Il a plongé de 11,4% sur la semaine. Le marché étant surapprovisionné, la diminution opérée par l’Opep et ses partenaires étant insuffisante, il y a de fortes chances que cette tendance à la baisse se poursuive, les mois à venir, a relevé Saïd Beghoul. Jeudi dernier, l’organisation pétrolière a signalé qu’elle détaillerait l’ampleur des réductions (quotas) que chacun des pays devra mettre en place, alors que seul le chiffre global a jusqu’à présent été diffusé. Saïd Beghoul en fait une lecture plus globale, expliquant que la réduction de l’Opep (1,2 million barils par jour) a fait réagir le marché.

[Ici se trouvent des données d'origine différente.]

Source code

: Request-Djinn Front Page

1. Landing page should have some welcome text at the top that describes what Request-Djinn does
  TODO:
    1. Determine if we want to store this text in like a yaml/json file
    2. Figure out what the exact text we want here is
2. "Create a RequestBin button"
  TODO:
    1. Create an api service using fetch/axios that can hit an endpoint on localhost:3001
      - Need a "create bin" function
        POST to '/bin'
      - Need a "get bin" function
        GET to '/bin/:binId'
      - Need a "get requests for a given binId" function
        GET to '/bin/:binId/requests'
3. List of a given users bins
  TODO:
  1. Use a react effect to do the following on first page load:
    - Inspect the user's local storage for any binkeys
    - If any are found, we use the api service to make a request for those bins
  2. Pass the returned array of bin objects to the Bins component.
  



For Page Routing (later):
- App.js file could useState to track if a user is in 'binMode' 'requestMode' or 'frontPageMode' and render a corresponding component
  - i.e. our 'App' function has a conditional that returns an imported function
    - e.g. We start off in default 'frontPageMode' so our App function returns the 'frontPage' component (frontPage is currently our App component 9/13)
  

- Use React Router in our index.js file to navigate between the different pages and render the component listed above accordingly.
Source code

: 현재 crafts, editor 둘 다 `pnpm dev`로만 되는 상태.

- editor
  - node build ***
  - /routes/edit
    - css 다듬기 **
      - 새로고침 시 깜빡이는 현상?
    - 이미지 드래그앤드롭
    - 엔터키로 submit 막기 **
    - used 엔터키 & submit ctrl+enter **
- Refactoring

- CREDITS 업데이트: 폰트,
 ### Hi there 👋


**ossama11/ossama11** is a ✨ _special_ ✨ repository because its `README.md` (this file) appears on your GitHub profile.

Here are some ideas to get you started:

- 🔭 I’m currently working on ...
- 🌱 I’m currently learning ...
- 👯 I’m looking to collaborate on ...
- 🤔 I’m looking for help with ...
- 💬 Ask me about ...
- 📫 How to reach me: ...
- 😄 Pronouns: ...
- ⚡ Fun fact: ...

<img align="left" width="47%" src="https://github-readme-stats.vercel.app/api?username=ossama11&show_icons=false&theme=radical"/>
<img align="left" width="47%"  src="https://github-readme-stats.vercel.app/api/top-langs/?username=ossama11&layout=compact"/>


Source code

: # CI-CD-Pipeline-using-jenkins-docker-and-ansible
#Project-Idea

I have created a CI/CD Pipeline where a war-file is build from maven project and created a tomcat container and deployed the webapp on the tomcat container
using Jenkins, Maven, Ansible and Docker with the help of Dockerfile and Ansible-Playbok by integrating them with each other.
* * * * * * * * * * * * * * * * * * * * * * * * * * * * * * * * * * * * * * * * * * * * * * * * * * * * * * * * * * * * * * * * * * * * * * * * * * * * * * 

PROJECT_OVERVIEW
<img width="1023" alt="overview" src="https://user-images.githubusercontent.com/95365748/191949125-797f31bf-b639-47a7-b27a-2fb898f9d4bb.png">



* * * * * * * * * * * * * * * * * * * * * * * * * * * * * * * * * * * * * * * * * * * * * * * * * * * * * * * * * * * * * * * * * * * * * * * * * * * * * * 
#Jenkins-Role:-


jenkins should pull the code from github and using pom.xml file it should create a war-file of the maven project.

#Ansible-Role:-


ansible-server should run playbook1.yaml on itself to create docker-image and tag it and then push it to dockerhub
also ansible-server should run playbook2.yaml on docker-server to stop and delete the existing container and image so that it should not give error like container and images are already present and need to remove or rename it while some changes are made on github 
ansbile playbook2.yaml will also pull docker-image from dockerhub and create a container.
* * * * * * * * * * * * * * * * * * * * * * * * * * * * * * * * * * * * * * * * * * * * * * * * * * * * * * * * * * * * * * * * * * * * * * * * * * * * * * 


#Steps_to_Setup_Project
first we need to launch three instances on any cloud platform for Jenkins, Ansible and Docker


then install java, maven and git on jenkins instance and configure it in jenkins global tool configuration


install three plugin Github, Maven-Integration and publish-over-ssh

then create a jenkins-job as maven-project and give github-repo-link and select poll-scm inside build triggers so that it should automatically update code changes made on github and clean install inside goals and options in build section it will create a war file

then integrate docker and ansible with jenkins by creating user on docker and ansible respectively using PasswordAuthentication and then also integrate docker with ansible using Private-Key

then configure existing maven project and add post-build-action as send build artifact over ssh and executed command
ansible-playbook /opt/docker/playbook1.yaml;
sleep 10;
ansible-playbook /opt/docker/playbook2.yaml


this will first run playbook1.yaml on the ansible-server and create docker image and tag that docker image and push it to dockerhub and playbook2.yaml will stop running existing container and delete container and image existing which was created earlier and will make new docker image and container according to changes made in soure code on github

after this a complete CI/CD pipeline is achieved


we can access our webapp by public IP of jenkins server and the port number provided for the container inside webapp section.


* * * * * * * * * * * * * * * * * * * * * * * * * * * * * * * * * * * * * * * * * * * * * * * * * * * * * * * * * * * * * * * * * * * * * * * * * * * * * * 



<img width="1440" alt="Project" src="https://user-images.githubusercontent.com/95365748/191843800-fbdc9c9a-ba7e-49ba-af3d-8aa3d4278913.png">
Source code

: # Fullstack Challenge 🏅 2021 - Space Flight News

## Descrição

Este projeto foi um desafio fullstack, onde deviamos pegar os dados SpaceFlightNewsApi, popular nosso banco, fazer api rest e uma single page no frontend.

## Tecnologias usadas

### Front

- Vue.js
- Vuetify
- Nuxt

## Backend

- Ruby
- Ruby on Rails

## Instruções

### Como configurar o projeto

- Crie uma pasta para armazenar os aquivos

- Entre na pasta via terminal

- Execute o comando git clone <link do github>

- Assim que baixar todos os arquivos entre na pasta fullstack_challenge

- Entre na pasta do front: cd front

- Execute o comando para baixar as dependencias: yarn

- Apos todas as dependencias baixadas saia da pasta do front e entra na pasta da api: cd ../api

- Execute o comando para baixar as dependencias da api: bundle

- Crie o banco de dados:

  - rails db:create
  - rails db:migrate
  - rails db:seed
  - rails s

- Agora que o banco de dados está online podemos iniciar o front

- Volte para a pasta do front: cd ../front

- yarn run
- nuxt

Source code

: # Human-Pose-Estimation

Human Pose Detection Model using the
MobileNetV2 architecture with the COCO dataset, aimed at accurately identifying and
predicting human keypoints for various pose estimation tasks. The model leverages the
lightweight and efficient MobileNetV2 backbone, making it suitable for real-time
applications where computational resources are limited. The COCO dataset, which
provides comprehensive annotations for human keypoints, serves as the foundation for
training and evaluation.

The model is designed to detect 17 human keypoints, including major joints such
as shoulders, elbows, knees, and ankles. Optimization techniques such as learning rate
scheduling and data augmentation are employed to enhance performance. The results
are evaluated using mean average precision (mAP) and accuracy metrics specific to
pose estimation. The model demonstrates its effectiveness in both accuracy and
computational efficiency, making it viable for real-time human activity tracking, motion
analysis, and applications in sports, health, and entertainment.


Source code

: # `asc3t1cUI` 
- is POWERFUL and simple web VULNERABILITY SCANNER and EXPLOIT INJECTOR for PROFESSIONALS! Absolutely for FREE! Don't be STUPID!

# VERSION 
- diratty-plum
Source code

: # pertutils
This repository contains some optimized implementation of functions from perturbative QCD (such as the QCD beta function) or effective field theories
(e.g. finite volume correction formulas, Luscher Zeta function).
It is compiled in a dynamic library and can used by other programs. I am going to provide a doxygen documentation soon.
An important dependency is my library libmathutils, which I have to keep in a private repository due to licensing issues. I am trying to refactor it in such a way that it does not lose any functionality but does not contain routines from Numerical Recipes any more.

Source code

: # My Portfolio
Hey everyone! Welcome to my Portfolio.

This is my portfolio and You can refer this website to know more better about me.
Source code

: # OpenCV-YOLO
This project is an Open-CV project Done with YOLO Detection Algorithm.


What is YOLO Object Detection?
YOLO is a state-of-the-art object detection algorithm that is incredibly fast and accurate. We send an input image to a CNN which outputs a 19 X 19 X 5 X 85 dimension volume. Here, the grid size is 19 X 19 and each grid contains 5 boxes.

Ce dernier a, en fait, réagi par anticipation au lendemain de la réunion de l’Opep et de ses alliés, tenue les 6 et 7 décembre derniers à Vienne. L’expert rappelle que les prix ont gagné environ 2 dollars mais qu’il ne faut pas oublier qu’au jour d’aujourd’hui, le volume à retirer du marché, c’est à dire 1,2 million de barils par jour, est encore sur le marché, comme un surplus jusqu’au 1er janvier 2019, date à laquelle sera mis en œuvre l’accord de baisse de production en question. Aussi, cette réduction reste-t-elle inférieure au surplus qui se situerait entre 1,5 et 2 millions de barils par jour. Donc, a-t-il poursuivi, la réduction de l’Opep, qui ne représente que
1% de la demande mondiale, est “insuffisante”. Pour lui, le fait que les prix sont en chute actuellement est une réaction anticipée du marché à la situation à venir de 2019. L’expert explique également que l’offre pétrolière peut gonfler, car, il y a des sources d’approvisionnement qui ont la main lourde sur le marché.

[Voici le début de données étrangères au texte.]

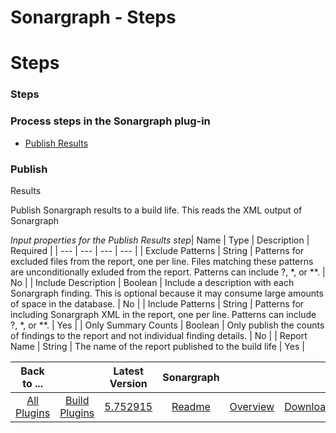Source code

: 
Sonargraph - Steps
==================

# Steps



### Steps




 



### Process steps in the Sonargraph plug-in


* [Publish Results](#publish_results)




### Publish 
Results


Publish Sonargraph results to a build life. This reads the XML output of Sonargraph




*Input properties for 
the Publish Results step*| Name | Type | Description | Required |
| --- | --- | --- | --- |
| Exclude Patterns | String 
| Patterns for excluded files from the report, one per line. Files matching these patterns are unconditionally exluded 
from the report. Patterns can include ?, *, or **.
  | No |
| Include Description | Boolean | Include a description with
 each Sonargraph finding. This is optional because it may consume large amounts of space in the database.
  | No |
| 
Include Patterns | String | Patterns for including Sonargraph XML in the report, one per line. Patterns can include ?, 
*, or **.
  | Yes |
| Only Summary Counts | Boolean | Only publish the counts of findings to the report and not 
individual finding details. | No |
| Report Name | String | The name of the report published to the build life | Yes |






|Back to ...||Latest Version|Sonargraph |||
| :---: | :---: | :---: | :---: | :---: | :---: |
|[All Plugins](../../index.md)|[Build Plugins](../README.md)|[5.752915](https://raw.githubusercontent.com/UrbanCode/IBM-UCB-PLUGINS/main/files/Sonargraph/Sonargraph-5.752915.zip)|[Readme](README.md)|[Overview](overview.md)|[Downloads](downloads.md)|
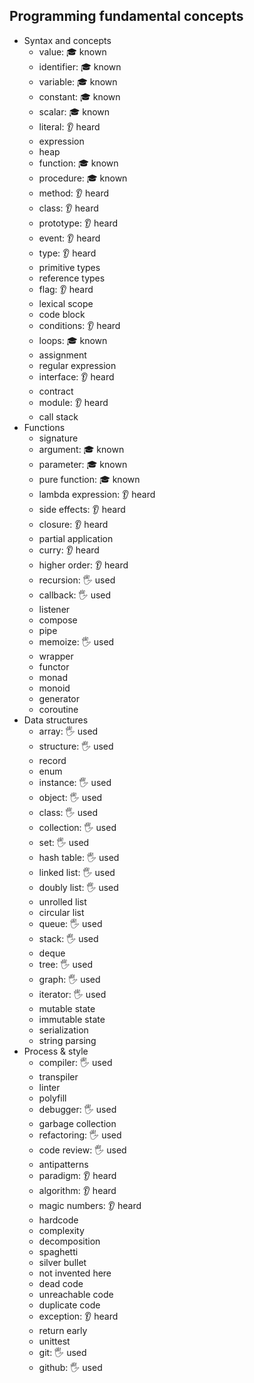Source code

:## Programming fundamental concepts

- Syntax and concepts
  - value: 🎓 known
  - identifier: 🎓 known
  - variable: 🎓 known
  - constant: 🎓 known
  - scalar: 🎓 known
  - literal: 👂 heard
  - expression
  - heap
  - function: 🎓 known
  - procedure: 🎓 known
  - method: 👂 heard
  - class: 👂 heard
  - prototype: 👂 heard
  - event: 👂 heard
  - type: 👂 heard
  - primitive types
  - reference types
  - flag: 👂 heard
  - lexical scope
  - code block
  - conditions: 👂 heard
  - loops: 🎓 known
  - assignment 
  - regular expression
  - interface: 👂 heard
  - contract
  - module: 👂 heard
  - call stack
- Functions
  - signature
  - argument: 🎓 known
  - parameter: 🎓 known
  - pure function: 🎓 known
  - lambda expression: 👂 heard
  - side effects: 👂 heard
  - closure: 👂 heard
  - partial application
  - curry: 👂 heard
  - higher order: 👂 heard
  - recursion: 🖐️ used
  - callback: 🖐️ used
  - listener
  - compose
  - pipe
  - memoize: 🖐️ used
  - wrapper
  - functor
  - monad
  - monoid
  - generator
  - coroutine
- Data structures
  - array: 🖐️ used
  - structure: 🖐️ used
  - record
  - enum
  - instance: 🖐️ used
  - object: 🖐️ used
  - class: 🖐️ used
  - collection: 🖐️ used
  - set: 🖐️ used
  - hash table: 🖐️ used
  - linked list: 🖐️ used
  - doubly list: 🖐️ used
  - unrolled list
  - circular list
  - queue: 🖐️ used
  - stack: 🖐️ used
  - deque
  - tree: 🖐️ used
  - graph: 🖐️ used
  - iterator: 🖐️ used
  - mutable state
  - immutable state
  - serialization
  - string parsing
- Process & style
  - compiler: 🖐️ used
  - transpiler
  - linter
  - polyfill
  - debugger: 🖐️ used
  - garbage collection
  - refactoring: 🖐️ used
  - code review: 🖐️ used
  - antipatterns
  - paradigm: 👂 heard
  - algorithm: 👂 heard
  - magic numbers: 👂 heard
  - hardcode
  - complexity
  - decomposition
  - spaghetti
  - silver bullet
  - not invented here
  - dead code
  - unreachable code
  - duplicate code
  - exception: 👂 heard
  - return early
  - unittest
  - git: 🖐️ used
  - github: 🖐️ used
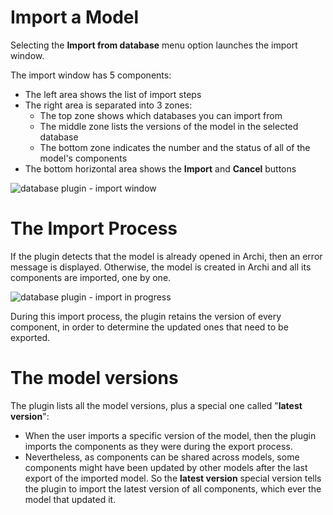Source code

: # Import a Model
Selecting the **Import from database** menu option launches the import window. 

The import window has 5 components:
* The left area shows the list of import steps
* The right area is separated into 3 zones:
  * The top zone shows which databases you can import from
  * The middle zone lists the versions of the model in the selected database
  * The bottom zone indicates the number and the status of all of the model's components
* The bottom horizontal area shows the **Import** and **Cancel** buttons

![database plugin - import window](https://user-images.githubusercontent.com/9281982/39569354-451ec7cc-4ec5-11e8-9968-16d5a971d0da.png)

# The Import Process
If the plugin detects that the model is already opened in Archi, then an error message is displayed. Otherwise, the model is created in Archi and all its components are imported, one by one.

![database plugin - import in progress](https://user-images.githubusercontent.com/9281982/39569683-3decea78-4ec6-11e8-80bc-977e0214981e.png)

During this import process, the plugin retains the version of every component, in order to determine the updated ones that need to be exported.

# The model versions
The plugin lists all the model versions, plus a special one called "**latest version**":
* When the user imports a specific version of the model, then the plugin imports the components as they were during the export process.
* Nevertheless, as components can be shared across models, some components might have been updated by other models after the last export of the imported model. So the **latest version** special version tells the plugin to import the latest version of all components, which ever the model that updated it.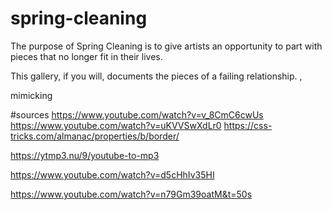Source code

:# spring-cleaning


The purpose of Spring Cleaning is to give artists an opportunity to part with pieces that no longer fit in their lives.

This gallery, if you will, documents the pieces of a failing relationship.  ,

mimicking 




#sources
https://www.youtube.com/watch?v=v_8CmC6cwUs
https://www.youtube.com/watch?v=uKVVSwXdLr0
https://css-tricks.com/almanac/properties/b/border/


https://ytmp3.nu/9/youtube-to-mp3 

https://www.youtube.com/watch?v=d5cHhIv35HI



https://www.youtube.com/watch?v=n79Gm39oatM&t=50s
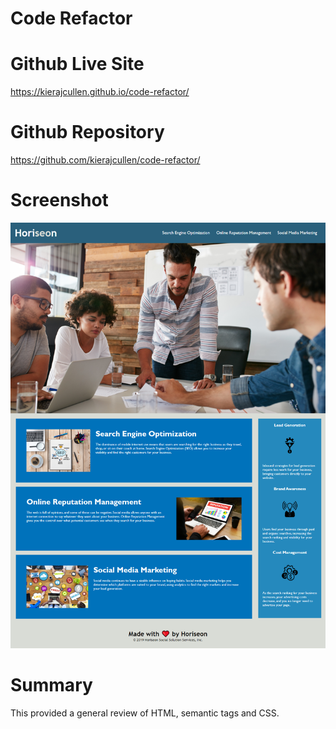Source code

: # Code Refactor
# Github Live Site 
https://kierajcullen.github.io/code-refactor/

# Github Repository 
https://github.com/kierajcullen/code-refactor/

# Screenshot
![](assets/images/screenshot.png)

# Summary
This provided a general review of HTML, semantic tags and CSS.
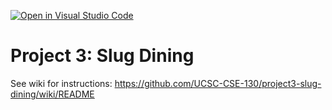 [![Open in Visual Studio Code](https://classroom.github.com/assets/open-in-vscode-718a45dd9cf7e7f842a935f5ebbe5719a5e09af4491e668f4dbf3b35d5cca122.svg)](https://classroom.github.com/online_ide?assignment_repo_id=11103313&assignment_repo_type=AssignmentRepo)
# Project 3: Slug Dining

See wiki for instructions: https://github.com/UCSC-CSE-130/project3-slug-dining/wiki/README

Il dira ainsi que l’Arabie saoudite et la Russie en sont actuellement à des niveaux de production record, voulant engranger plus de revenus avant la réduction de l’offre prévue le 1er janvier 2019. En plus, a-t-il ajouté, la Russie annonce que sa réduction (230 000 barils par jour) décidée dans le cadre de l’accord de baisse de production, cité plus haut, sera faite graduellement et pas d’un seul coup.

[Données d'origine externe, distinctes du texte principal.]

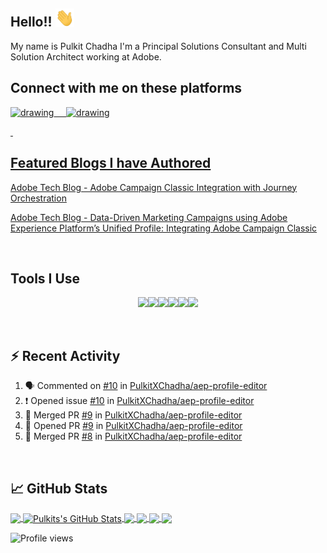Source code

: ## Hello!! <img src="https://github.com/PulkitXChadha/PulkitXChadha/blob/master/wave.gif" width="30px">

My name is Pulkit Chadha I'm a Principal Solutions Consultant and Multi Solution Architect working at Adobe. 

## Connect with me on these platforms

<a href="https://www.linkedin.com/in/pulkitchadha//"><img src="https://res.cloudinary.com/importdata/image/upload/v1595012354/linkedin_t9qiwy.png" alt="drawing" width="100"/> &nbsp;&nbsp;&nbsp;&nbsp;<a href="https://www.kaggle.com/pulkitchadha"><img src="https://res.cloudinary.com/importdata/image/upload/v1595012924/kaggle_ksaktb.png" alt="drawing" width="75"/>
<p>&nbsp;</p>


## Featured Blogs I have Authored

[Adobe Tech Blog - Adobe Campaign Classic Integration with Journey Orchestration](https://medium.com/adobetech/adobe-campaign-classic-integration-with-journey-orchestration-ae577653281)

[Adobe Tech Blog - Data-Driven Marketing Campaigns using Adobe Experience Platform’s Unified Profile: Integrating Adobe Campaign Classic](https://medium.com/adobetech/data-driven-marketing-campaigns-using-adobe-experience-platforms-unified-profile-in-adobe-campaign-9d9a97e183c4)

<p>&nbsp;</p>

## Tools I Use
<p align="center">
  <img src="https://media3.giphy.com/media/ln7z2eWriiQAllfVcn/200w.webp" width="100"><img src="https://i.giphy.com/media/LMt9638dO8dftAjtco/200.webp" width="100"><img src="https://i.giphy.com/media/eNAsjO55tPbgaor7ma/200w.webp" width="100"><img src="https://media3.giphy.com/media/kdFc8fubgS31b8DsVu/giphy.webp" width="100"><img src="https://i.giphy.com/media/KzJkzjggfGN5Py6nkT/200.webp" width="100"><img src="https://i.giphy.com/media/IdyAQJVN2kVPNUrojM/200.webp" width="100">

 <p>&nbsp;</p>
 
 
 ## :zap: Recent Activity

<!--START_SECTION:activity-->
1. 🗣 Commented on [#10](https://github.com/PulkitXChadha/aep-profile-editor/issues/10) in [PulkitXChadha/aep-profile-editor](https://github.com/PulkitXChadha/aep-profile-editor)
2. ❗️ Opened issue [#10](https://github.com/PulkitXChadha/aep-profile-editor/issues/10) in [PulkitXChadha/aep-profile-editor](https://github.com/PulkitXChadha/aep-profile-editor)
3. 🎉 Merged PR [#9](https://github.com/PulkitXChadha/aep-profile-editor/pull/9) in [PulkitXChadha/aep-profile-editor](https://github.com/PulkitXChadha/aep-profile-editor)
4. 💪 Opened PR [#9](https://github.com/PulkitXChadha/aep-profile-editor/pull/9) in [PulkitXChadha/aep-profile-editor](https://github.com/PulkitXChadha/aep-profile-editor)
5. 🎉 Merged PR [#8](https://github.com/PulkitXChadha/aep-profile-editor/pull/8) in [PulkitXChadha/aep-profile-editor](https://github.com/PulkitXChadha/aep-profile-editor)
<!--END_SECTION:activity-->
 
 <p>&nbsp;</p>


## &#x1f4c8; GitHub Stats

<a href="https://github.com/PulkitXChadha/PulkitXChadha">
  <img align="center" src="https://github-readme-stats.vercel.app/api/top-langs/?username=MartinHeinz&hide=java,html&title_color=ffffff&text_color=c9cacc&icon_color=2bbc8a&bg_color=1d1f21" />
</a>

<a href="https://github.com/PulkitXChadha/PulkitXChadha">
  <img align="center" src="https://github-readme-stats.vercel.app/api?username=PulkitXChadha&show_icons=true&line_height=27&count_private=true&title_color=ffffff&text_color=c9cacc&icon_color=2bbc8a&bg_color=1d1f21" alt="Pulkits's GitHub Stats" />
</a>

<a href="https://github.com/PulkitXChadha/aep-offer-decisioning-previewer">
  <img align="center" src="https://github-readme-stats.vercel.app/api/pin/?username=PulkitXChadha&repo=aep-offer-decisioning-previewer&title_color=ffffff&text_color=c9cacc&icon_color=2bbc8a&bg_color=1d1f21" />
</a>

<a href="https://github.com/PulkitXChadha/aio-lib-segmentation-service">
  <img align="center" src="https://github-readme-stats.vercel.app/api/pin/?username=PulkitXChadha&repo=aio-lib-segmentation-service&title_color=ffffff&text_color=c9cacc&icon_color=2bbc8a&bg_color=1d1f21" />
</a>

<a href="https://github.com/PulkitXChadha/AEP-batch-linking-report">
  <img align="center" src="https://github-readme-stats.vercel.app/api/pin/?username=PulkitXChadha&repo=AEP-batch-linking-report&title_color=ffffff&text_color=c9cacc&icon_color=2bbc8a&bg_color=1d1f21" />
</a>

<a href="https://github.com/PulkitXChadha/acc4jo">
  <img align="center" src="https://github-readme-stats.vercel.app/api/pin/?username=PulkitXChadha&repo=acc4jo&title_color=ffffff&text_color=c9cacc&icon_color=2bbc8a&bg_color=1d1f21" />
</a>


<!-- links to social media icons -->

<!-- icons with padding -->

[1.1]: http://i.imgur.com/tXSoThF.png (twitter icon with padding)
[2.1]: http://i.imgur.com/0o48UoR.png (github icon with padding)

<!-- icons without padding -->

[1.2]: http://i.imgur.com/wWzX9uB.png (twitter icon without padding)
[2.2]: http://i.imgur.com/9I6NRUm.png (github icon without padding)
[3.2]: https://raw.githubusercontent.com/MartinHeinz/MartinHeinz/master/linkedin-3-16.png (LinkedIn icon without padding)


<!-- links to your social media accounts -->

[2]: https://github.com/PulkitXChadha
[3]: https://www.linkedin.com/in/pulkitchadha/

![Profile views](https://gpvc.arturio.dev/PulkitXChadha)
<!-- Resources -->
<!-- Icons: https://simpleicons.org/ -->
<!-- GitHub Stats: https://github.com/anuraghazra/github-readme-stats -->
<!-- Emojis: https://emojipedia.org/emoji/ -->
<!-- HTML Emojis: https://www.fileformat.info/index.htm -->
<!-- Shields: https://shields.io/ -->
<!-- Awesome GitHub Profile README: https://github.com/abhisheknaiidu/awesome-github-profile-readme -->
<!--
**PulkitXChadha/PulkitXChadha** is a ✨ _special_ ✨ repository because its `README.md` (this file) appears on your GitHub profile.

Here are some ideas to get you started:

- 🔭 I’m currently working on ...
- 🌱 I’m currently learning ...
- 👯 I’m looking to collaborate on ...
- 🤔 I’m looking for help with ...
- 💬 Ask me about ...
- 📫 How to reach me: ...
- 😄 Pronouns: ...
- ⚡ Fun fact: ...
-->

Quant à la réduction de l’Arabie (322 000 b/j) elle est inférieure à l’augmentation opérée par le royaume en juin-juillet suite à la pression de Trump.
Il ne faut par ailleurs pas oublier la production des États-Unis
(11,7 millions de barils par jour), comme le rappelle Beghoul. Les Américains visent, a-t-il indiqué, les 12 millions de barils par jour en 2019, ce qui va gonfler les stocks et donc peser sur les prix. En outre, a-t-il dit, le grand gisement Buzzar, au Royaume-Uni, a redémarré sa production de 150 000 b/j après la réparation d’un pipe dont l’endommagement a conduit à la fermeture temporaire du gisement.